# PROMPT
Your response must be made up of each line in the data below that contains the string "Motion".

# MATERIAL FOR THIS TASK
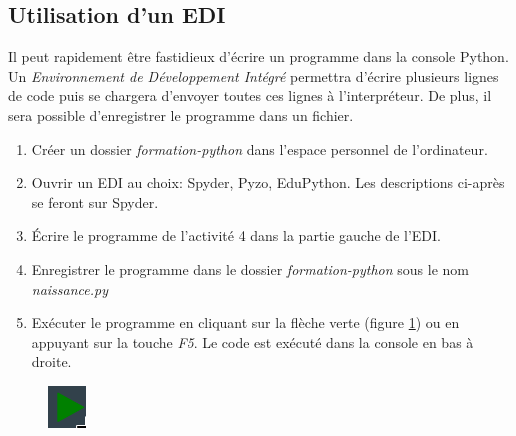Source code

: \documentclass[a4paper,11pt]{article}
\begin{document}
\begin{Form}
\subsection{Utilisation d'un EDI}
Il peut rapidement être fastidieux d'écrire un programme dans la console Python. Un \emph{Environnement de Développement Intégré} permettra d'écrire plusieurs lignes de code puis se chargera d'envoyer toutes ces lignes à l'interpréteur. De plus, il sera possible d'enregistrer le programme dans un fichier.
\begin{activite}
\begin{enumerate}
\item Créer un dossier \emph{formation-python} dans l'espace personnel de l'ordinateur.
\item Ouvrir un EDI au choix: Spyder, Pyzo, EduPython. Les descriptions ci-après se feront sur Spyder.
\item Écrire le programme de l'activité 4 dans la partie gauche de l'EDI.
\item Enregistrer le programme dans le dossier \emph{formation-python} sous le nom \emph{naissance.py}
\item Exécuter le programme en cliquant sur la flèche verte (figure \ref{execution}) ou en appuyant sur la touche \emph{F5}. Le code est exécuté dans la console en bas à droite.
\end{enumerate}
\end{activite}
\begin{figure}[!h]
\centering
\includegraphics[width=1cm]{ressources/execution.png}
\label{execution}
\end{figure}

\end{Form}
\end{document}
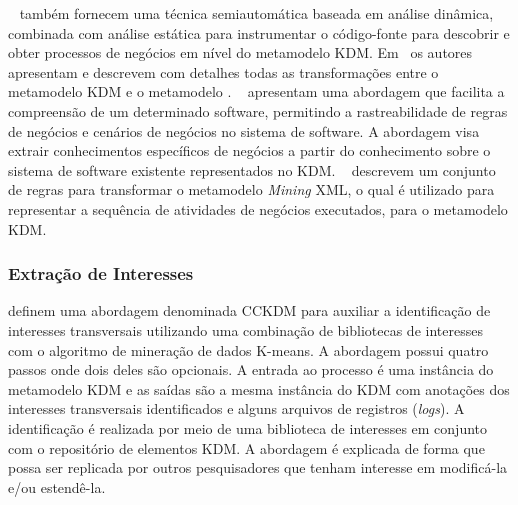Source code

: ~ também fornecem uma técnica semiautomática baseada em análise dinâmica, combinada com análise estática para instrumentar o código-fonte para descobrir e obter processos de negócios em nível do metamodelo KDM. Em~\cite{Perez-Castillo:2010:IBP:1875847.1875861} os autores apresentam e descrevem com detalhes todas as transformações entre o metamodelo KDM e o metamodelo . ~ apresentam uma abordagem que facilita a compreensão de um determinado software, permitindo a rastreabilidade de regras de negócios e cenários de negócios no sistema de software. A abordagem visa extrair conhecimentos específicos de negócios a partir do conhecimento sobre o sistema de software existente representados no KDM. ~ descrevem um conjunto de regras para transformar o metamodelo \textit{Mining} XML, o qual é utilizado para representar a sequência de atividades de negócios executados, para o metamodelo KDM. 







\subsubsection{Extração de Interesses} %
\label{ssub:Concern Extracting}

 definem uma abordagem denominada CCKDM para auxiliar a identificação de interesses transversais utilizando uma combinação de bibliotecas de interesses com o algoritmo de mineração de dados K-means. A abordagem possui quatro passos onde dois deles são opcionais. A entrada ao processo é uma instância do metamodelo KDM e as saídas são a mesma instância do KDM com anotações dos interesses transversais identificados e alguns arquivos de registros (\textit{logs}). A identificação é realizada por meio de uma biblioteca de interesses em conjunto com o repositório de elementos KDM. A abordagem é explicada de forma que possa ser replicada por outros pesquisadores que tenham interesse em modificá-la e/ou estendê-la.

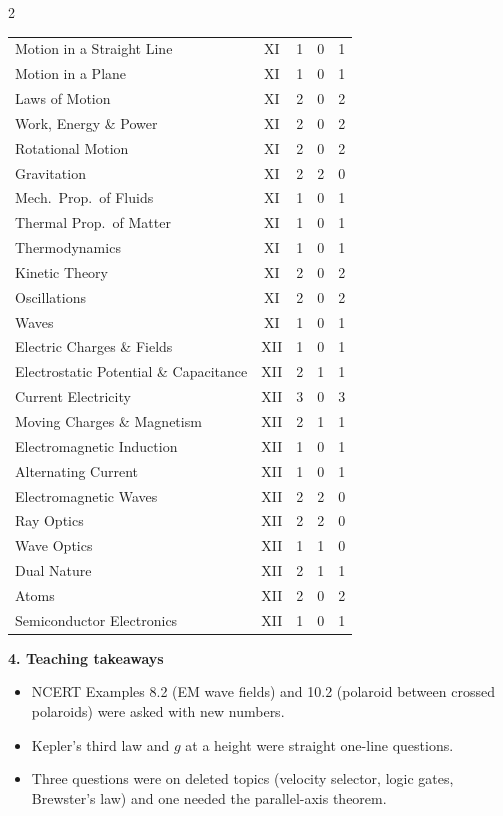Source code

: \begin{multicols}{2}
{\begin{tabular}{@{}p{4.7cm}c@{\,}r@{\,}r@{\,}r@{}}
Motion in a Straight Line & XI & 1 & 0 & 1\\
Motion in a Plane & XI & 1 & 0 & 1\\
Laws of Motion & XI & 2 & 0 & 2\\
Work, Energy \& Power & XI & 2 & 0 & 2\\
Rotational Motion & XI & 2 & 0 & 2\\
Gravitation & XI & 2 & 2 & 0\\
Mech.\ Prop.\ of Fluids & XI & 1 & 0 & 1\\
Thermal Prop.\ of Matter & XI & 1 & 0 & 1\\
Thermodynamics & XI & 1 & 0 & 1\\
Kinetic Theory & XI & 2 & 0 & 2\\
Oscillations & XI & 2 & 0 & 2\\
Waves & XI & 1 & 0 & 1\\
Electric Charges \& Fields & XII & 1 & 0 & 1\\
Electrostatic Potential \& Capacitance & XII & 2 & 1 & 1\\
Current Electricity & XII & 3 & 0 & 3\\
Moving Charges \& Magnetism & XII & 2 & 1 & 1\\
Electromagnetic Induction & XII & 1 & 0 & 1\\
Alternating Current & XII & 1 & 0 & 1\\
Electromagnetic Waves & XII & 2 & 2 & 0\\
Ray Optics & XII & 2 & 2 & 0\\
Wave Optics & XII & 1 & 1 & 0\\
Dual Nature & XII & 2 & 1 & 1\\
Atoms & XII & 2 & 0 & 2\\
Semiconductor Electronics & XII & 1 & 0 & 1\\
\bottomrule\end{tabular}}\par\medskip
\textbf{\color{crimson}4. Teaching takeaways}\par\smallskip
{\footnotesize\begin{itemize}[leftmargin=1em,nosep]
\item NCERT Examples 8.2 (EM wave fields) and 10.2 (polaroid between crossed polaroids) were asked with new numbers.
\item Kepler's third law and $g$ at a height were straight one-line questions.
\item Three questions were on deleted topics (velocity selector, logic gates, Brewster's law) and one needed the parallel-axis theorem.

\end{itemize}}
\end{multicols}
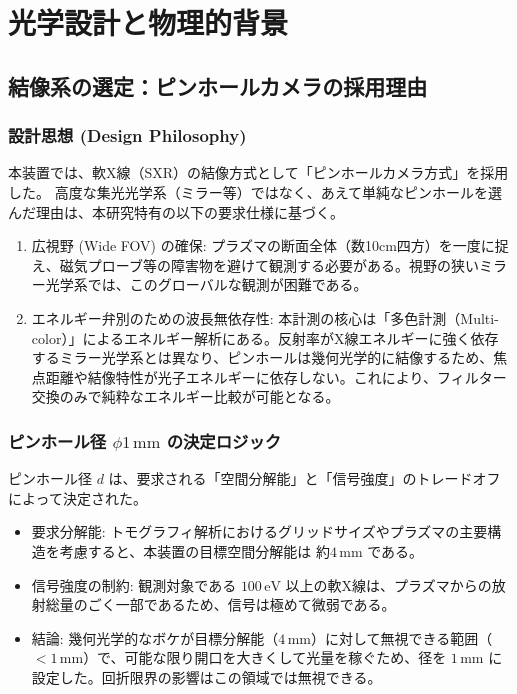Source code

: \section{光学設計と物理的背景}

\subsection{結像系の選定：ピンホールカメラの採用理由}
\subsubsection{設計思想 (Design Philosophy)}
本装置では、軟X線（SXR）の結像方式として「ピンホールカメラ方式」を採用した。
高度な集光光学系（ミラー等）ではなく、あえて単純なピンホールを選んだ理由は、本研究特有の以下の要求仕様に基づく。

\begin{enumerate}
    \item 広視野 (Wide FOV) の確保:
    プラズマの断面全体（数10cm四方）を一度に捉え、磁気プローブ等の障害物を避けて観測する必要がある\cite{Xiang2021}。視野の狭いミラー光学系では、このグローバルな観測が困難である。
    
    \item エネルギー弁別のための波長無依存性:
    本計測の核心は「多色計測（Multi-color）」によるエネルギー解析にある。反射率がX線エネルギーに強く依存するミラー光学系とは異なり、ピンホールは幾何光学的に結像するため、焦点距離や結像特性が光子エネルギーに依存しない。これにより、フィルター交換のみで純粋なエネルギー比較が可能となる。
\end{enumerate}

\subsubsection{ピンホール径 $\phi 1\,\mathrm{mm}$ の決定ロジック}
ピンホール径 $d$ は、要求される「空間分解能」と「信号強度」のトレードオフによって決定された。

\begin{itemize}
    \item 要求分解能: トモグラフィ解析におけるグリッドサイズやプラズマの主要構造を考慮すると、本装置の目標空間分解能は 約$4\,\mathrm{mm}$ である\cite{Xiang2021}。
    \item 信号強度の制約: 観測対象である $100\,\mathrm{eV}$ 以上の軟X線は、プラズマからの放射総量のごく一部であるため、信号は極めて微弱である。
    \item 結論: 幾何光学的なボケが目標分解能（$4\,\mathrm{mm}$）に対して無視できる範囲（$< 1\,\mathrm{mm}$）で、可能な限り開口を大きくして光量を稼ぐため、径を $1\,\mathrm{mm}$ に設定した\cite{Xiang2021}。回折限界の影響はこの領域では無視できる。
\end{itemize}

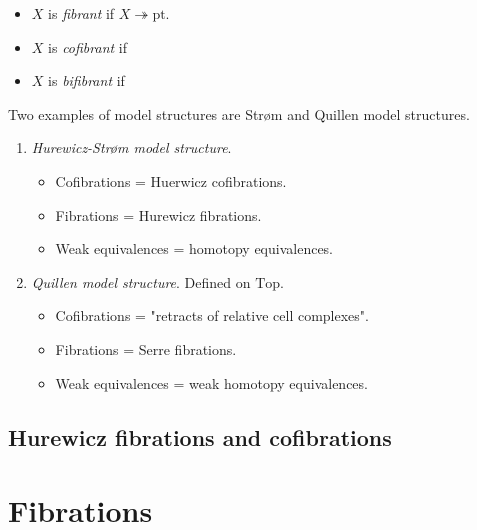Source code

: \begin{definition} 
\begin{itemize}
\item $X$ is {\it fibrant} if $X\twoheadrightarrow\text{pt}$.
\item $X$ is {\it cofibrant} if 
\item $X$ is {\it bifibrant} if 
\end{itemize}
\end{definition}

\medskip\noindent
Two examples of model structures
are Str\o m and Quillen model structures.

\begin{example} 
\begin{enumerate}
\item {\it Hurewicz-Str\o m model structure}.
\begin{itemize}
\item Cofibrations = Huerwicz cofibrations.
\item Fibrations = Hurewicz fibrations.
\item Weak equivalences = homotopy equivalences.
\end{itemize}
\item {\it Quillen model structure}. Defined on $\text{Top}$.
\begin{itemize}
\item Cofibrations = "retracts of relative cell complexes".
\item Fibrations = Serre fibrations.
\item Weak equivalences = weak homotopy equivalences.
\end{itemize}
\end{enumerate}
\end{example}

\subsection{Hurewicz fibrations and cofibrations}

\section{Fibrations}

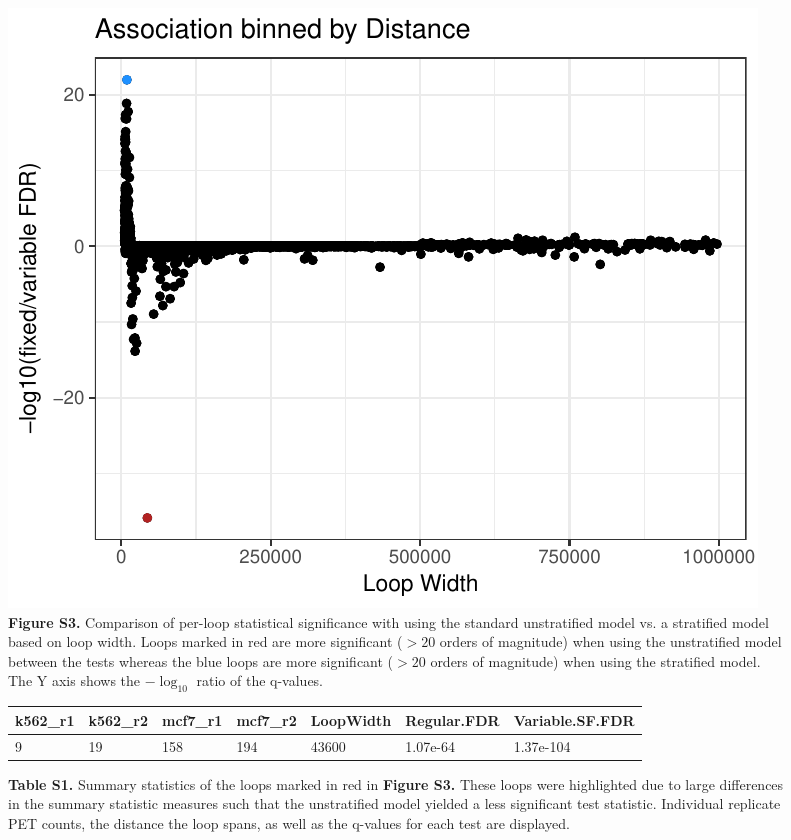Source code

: \documentclass{article}\usepackage[]{graphicx}\usepackage[]{color}
\makeatletter
\def\maxwidth{ %
  \ifdim\Gin@nat@width>\linewidth
    \linewidth
  \else
    \Gin@nat@width
  \fi
}
\newenvironment{knitrout}{}{} %
\makeatother
\begin{document}
\begin{figure}[h]
\begin{knitrout}
\color{fgcolor}

{\centering \includegraphics[width=\maxwidth]{figure/other-1} 

}



\end{knitrout}
\centering
\caption{\textbf{Figure S3.} Comparison of per-loop statistical significance with using the standard unstratified model vs. a stratified model based on loop width. Loops marked in red are more significant ($> 20$ orders of magnitude) when using the unstratified model between the tests whereas the blue loops are more significant ($>20$ orders of magnitude) when using the stratified model. The Y axis shows the $-\log_{10}$ ratio of the q-values. \newline}
\end{figure} \newpage \newpage 

\begin{figure}[h]
\begin{knitrout}
\color{fgcolor}
\begin{tabular}{l|l|l|l|l|l|l}
\hline
k562\_r1 & k562\_r2 & mcf7\_r1 & mcf7\_r2 & LoopWidth & Regular.FDR & Variable.SF.FDR\\
\hline
9 & 19 & 158 & 194 & 43600 & 1.07e-64 & 1.37e-104\\
\hline
\end{tabular}


\end{knitrout}
\centering
\caption{\textbf{Table S1.} Summary statistics of the loops marked in red in \textbf{Figure S3.} These loops were highlighted due to large differences in the summary statistic measures such that the unstratified model yielded a less significant test statistic. Individual replicate PET counts, the distance the loop spans, as well as the q-values for each test are displayed. \newline } 
\end{figure}
\end{document}
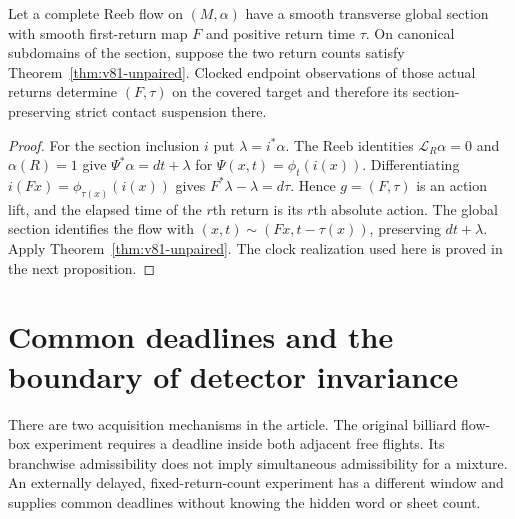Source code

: \begin{corollary}
\label{cor:v81-reeb}
Let a complete Reeb flow on $(M,\alpha)$ have a smooth transverse global
section with smooth first-return map $F$ and positive return time $\tau$.
On canonical subdomains of the section, suppose the two return counts
satisfy Theorem~\ref{thm:v81-unpaired}.  Clocked endpoint observations
of those actual returns determine $(F,\tau)$ on the covered target and
therefore its section-preserving strict contact suspension there.
\end{corollary}
\begin{proof}
For the section inclusion $i$ put $\lambda=i^*\alpha$.  The Reeb
identities $\mathcal L_R\alpha=0$ and $\alpha(R)=1$ give
$\Psi^*\alpha=dt+\lambda$ for $\Psi(x,t)=\phi_t(i(x))$.
Differentiating $i(Fx)=\phi_{\tau(x)}(i(x))$ gives
$F^*\lambda-\lambda=d\tau$.  Hence $g=(F,\tau)$ is an action lift,
and the elapsed time of the $r$th return is its $r$th absolute action.
The global section identifies the flow with
$(x,t)\sim(Fx,t-\tau(x))$, preserving $dt+\lambda$.
Apply Theorem~\ref{thm:v81-unpaired}.  The clock realization used here
is proved in the next proposition.
\end{proof}

\section{Common deadlines and the boundary of detector invariance}
\label{sec:v81-physical}

There are two acquisition mechanisms in the article.  The original
billiard flow-box experiment requires a deadline inside both adjacent
free flights.  Its branchwise admissibility does not imply simultaneous
admissibility for a mixture.  An externally delayed, fixed-return-count
experiment has a different window and supplies common deadlines
without knowing the hidden word or sheet count.

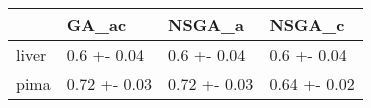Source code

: \begin{tabular}{llll}
\toprule
{} &         GA\_ac &        NSGA\_a &        NSGA\_c \\
\midrule
liver &   0.6 +- 0.04 &   0.6 +- 0.04 &   0.6 +- 0.04 \\
pima  &  0.72 +- 0.03 &  0.72 +- 0.03 &  0.64 +- 0.02 \\
\bottomrule
\end{tabular}

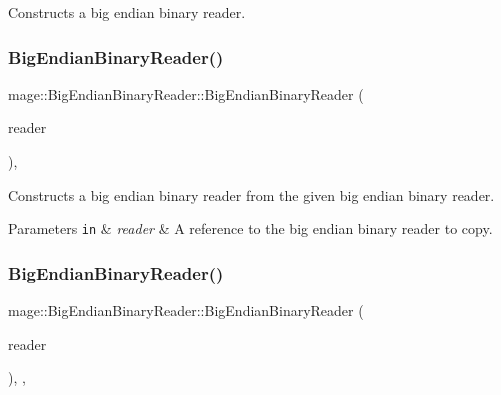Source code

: Constructs a big endian binary reader. \hypertarget{classmage_1_1_big_endian_binary_reader_a9d490263268290217ae4f2f06e0699c4}{}\label{classmage_1_1_big_endian_binary_reader_a9d490263268290217ae4f2f06e0699c4} 
\subsubsection{\texorpdfstring{Big\+Endian\+Binary\+Reader()}{BigEndianBinaryReader()}\hspace{0.1cm}{\footnotesize\ttfamily [2/3]}}
{\footnotesize\ttfamily mage\+::\+Big\+Endian\+Binary\+Reader\+::\+Big\+Endian\+Binary\+Reader (\begin{DoxyParamCaption}\item[{const \hyperlink{classmage_1_1_big_endian_binary_reader}{Big\+Endian\+Binary\+Reader} \&}]{reader }\end{DoxyParamCaption})\hspace{0.3cm}{\ttfamily [protected]}, {\ttfamily [delete]}}

Constructs a big endian binary reader from the given big endian binary reader.


\begin{DoxyParams}[1]{Parameters}
\mbox{\tt in}  & {\em reader} & A reference to the big endian binary reader to copy. \\
\hline
\end{DoxyParams}
\hypertarget{classmage_1_1_big_endian_binary_reader_a16c4303dfb333ebdddfc07c924b9735a}{}\label{classmage_1_1_big_endian_binary_reader_a16c4303dfb333ebdddfc07c924b9735a} 
\subsubsection{\texorpdfstring{Big\+Endian\+Binary\+Reader()}{BigEndianBinaryReader()}\hspace{0.1cm}{\footnotesize\ttfamily [3/3]}}
{\footnotesize\ttfamily mage\+::\+Big\+Endian\+Binary\+Reader\+::\+Big\+Endian\+Binary\+Reader (\begin{DoxyParamCaption}\item[{\hyperlink{classmage_1_1_big_endian_binary_reader}{Big\+Endian\+Binary\+Reader} \&\&}]{reader }\end{DoxyParamCaption})\hspace{0.3cm}{\ttfamily [protected]}, {\ttfamily [default]}, {\ttfamily [noexcept]}}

# WRITTEN ANSWER
Motion in a Straight Line & XI & 1 & 0 & 1\\
Motion in a Plane & XI & 1 & 0 & 1\\
Laws of Motion & XI & 2 & 0 & 2\\
Rotational Motion & XI & 2 & 0 & 2\\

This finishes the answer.